Desde a década de 1990 a China deixou de ser um país no qual o poder político é exercido de forma hiper-centralizada por um só homem, como fora no tempo de Mao Tsé-Tung ou mesmo no de Deng Xiaoping. O modelo atual é o de um sistema colegiado, cuja base são cerca de 200-400 pessoas que constituem o Comitê Central do Partido Comunista. Destas, 25 formam o Poliburo. O coração do Estado é o Comitê Permanente do Poltiburo, composto por um número variável entre 5 e 9 integrantes (foto). Todos civis – marca da notável subordinação das Forças Armadas ao Partido, ao contrário do que ocorre em outros regimes comunistas, como Coréia do Norte ou Cuba.
No outono deste ano o Comitê Permanente será renovado e um novo presidente será escolhido. Duas facções disputam o poder: a do atual mandatário, Hu Jintao e do premiê Wen Jiabao, é classificada como “esquerda” ou “populista”. É formada majoritariamente por tecnocratas que ascenderam de famílas pobres ou de postos políticos no interior do país. sua principal preocupação é com as desigualdades e problemas sociais trazidos pelo crescimento econômico acelerado e pelas reformas pró-mercado dos últimos 30 anos, com atenção para segmentos como camponeses e operários.
O outro grupo é chamado de “direita” ou “elitista” e se apóia sobretudo na nova classe empresarial e na nova classe média, com a manutenção do processo de modernização econômica. Dentro do Partido, seus expoentes são os “príncipes”, pessoas que ascenderam no aparato político a partir de postos ministeriais ou na cúpula militar ocupados por seus pais, como foi o caso do ex-presidente Jiang Zemin. Em geral são pessoas cujas carreiras estão ligadas ao próspero sul chinês, em cidades como Xangai e Cantão.

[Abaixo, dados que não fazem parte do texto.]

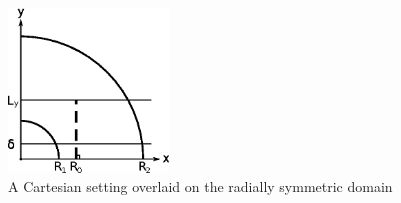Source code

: \documentclass[letterpaper,11pt,nointlimits,reqno]{amsart}
\begin{document}
\begin{figure}[h]
  \centering
  \includegraphics[width=0.38\textwidth]{nozzle_schematic}
  \caption{
      \label{fig:mapping_geometry}
      A Cartesian setting overlaid on the radially symmetric domain
  }
\end{figure}
\end{document}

Hu e Wen terão que se aposentar em 2012 por conta de limites de idade e há, evidentemente, enorme especulação sobre quem poderia sucedê-los – Bo Xilai e Xi Jinping pela direita, Li Keqiang pela esquerda. As disputas entre as duas facções não são um jogo no qual o vencedor leve tudo: há inúmeros acordos, barganhas, distribuição de cargos etc. O grupo da esquerda tem prevalecido mas ambas as linhas compartilham objetivos essenciais, como a manutenção da alta taxa de crescimento econômico, a preservação da estabilidade e o desejo de restaurar o status chinês como uma grande potência. Os métodos desejados variam muito e pode-se esperar um acirramento de tensões nas circunstâncias da crise global, da redução do aumento do PIB, do agravamento de problemas ambientais e das pressões para que a China assuma maiores responsabilidades na política internacional.
4 comentários:
Maurício,
Sim, compreendemos mal a China. Muito mal. O país não é, como a antiga União Soviética não era (nem podia ser), nenhum monolito. Mas os jargões e preconceitos da Guerra Fria ajudam a embaralhar nossa visão. Hoje, a China é uma aristocracia no sentido clássico do termo: um governo de melhores, de iluminados, por um acaso, os membros do partido hegemônico (e não único), escolhidos dentro do seu esquema de cooptação e que ascendem mediante critérios "meritocráticos". A participação popular está essencialmente ligada à legitimidade dada, o que ao mesmo tempo em que dá mais blindagem aos dirigentes, também cria fantasmas - como das gigantescas manifestações do fim dos anos 80, o que levou a todas essas reformas estruturais na forma de mando, ascensão e liderança.
Não só: desde que uma profunda reforma política pôs fim às incertezas e inseguranças que prevaleceram até os anos 80, vivemos, hoje, o momento mais agitado no que toca à disputa entre as forças internas do Partido, uma vez que a crise mundial obriga o país a mudar o paradigma da política econômica, já que o mercado externo perde força e a saída volta-se para dentro. Isso tem impactos políticos profundos, pondo em xeque a direita do Partido, pois afeta a forma de administração - relativamente cômoda - do mundo do trabalho chinês, instituído há três décadas, e força muitas das reformas que a sua esquerda sempre desejou - além de provocar desconfortos no mito da estabilidade. Até bem pouco, dava-se como certa a ascensão de Xi Jinping, homem forte dos príncipes de Shangai, mas hoje nem tanto. Digo mais, mesmo que for, ele governará com muito menos tranquilidade que o seu antecessor, Hu Jintao.
abraços
Salve, Hugo.
Penso que a China é uma oligarquia - um governo de poucos. O Partido é uma via de ascensão social com caminhos abertos à meritocracia, mas também uma instituição extremamente autoritária e corrupta, na qual os laços de família e as relações pessoais contam muito.
O que a China tem de melhor, no meu entender, é o extraordinário espírito empreendedor de seu povo e sua capacidade de resistir às mais trágicas situações, como guerras, fome e os delírios grotescos de líderes como Mao.
Abraços
Me recordo de analisar as fraquezas estratégicas da China há 10 anos atrás. Como a política internacional mudou rápido, aquela análise já era...
Um dos grandes debates sobre a China é sobre seu papel internacional, se vai seguir sua realpolitik ou se seguirá o desenvolvimento pacífico. Tudo a ver com o grupo político que comanda o país. O que permanece ainda válido daquela análise de 10 anos atrás é o fato da região na qual a China se insere seguir um forte padrão "alliance against the threat". Não se fala muito, mas Taiwan, Coréia do Sul e Japão incrementaram muito seu poderio naval para manter o equilíbrio. viva o realismo na Ásia Oriental! bem mais interessante do que essas análises institucionalistas na UE.
abração,
Helvécio.
Pois é, meu caro. E ontem a estratégia de segurança nacional anunciada por Obama coloca a China como prioridade. Vamos ver para onde ruma esse gigante.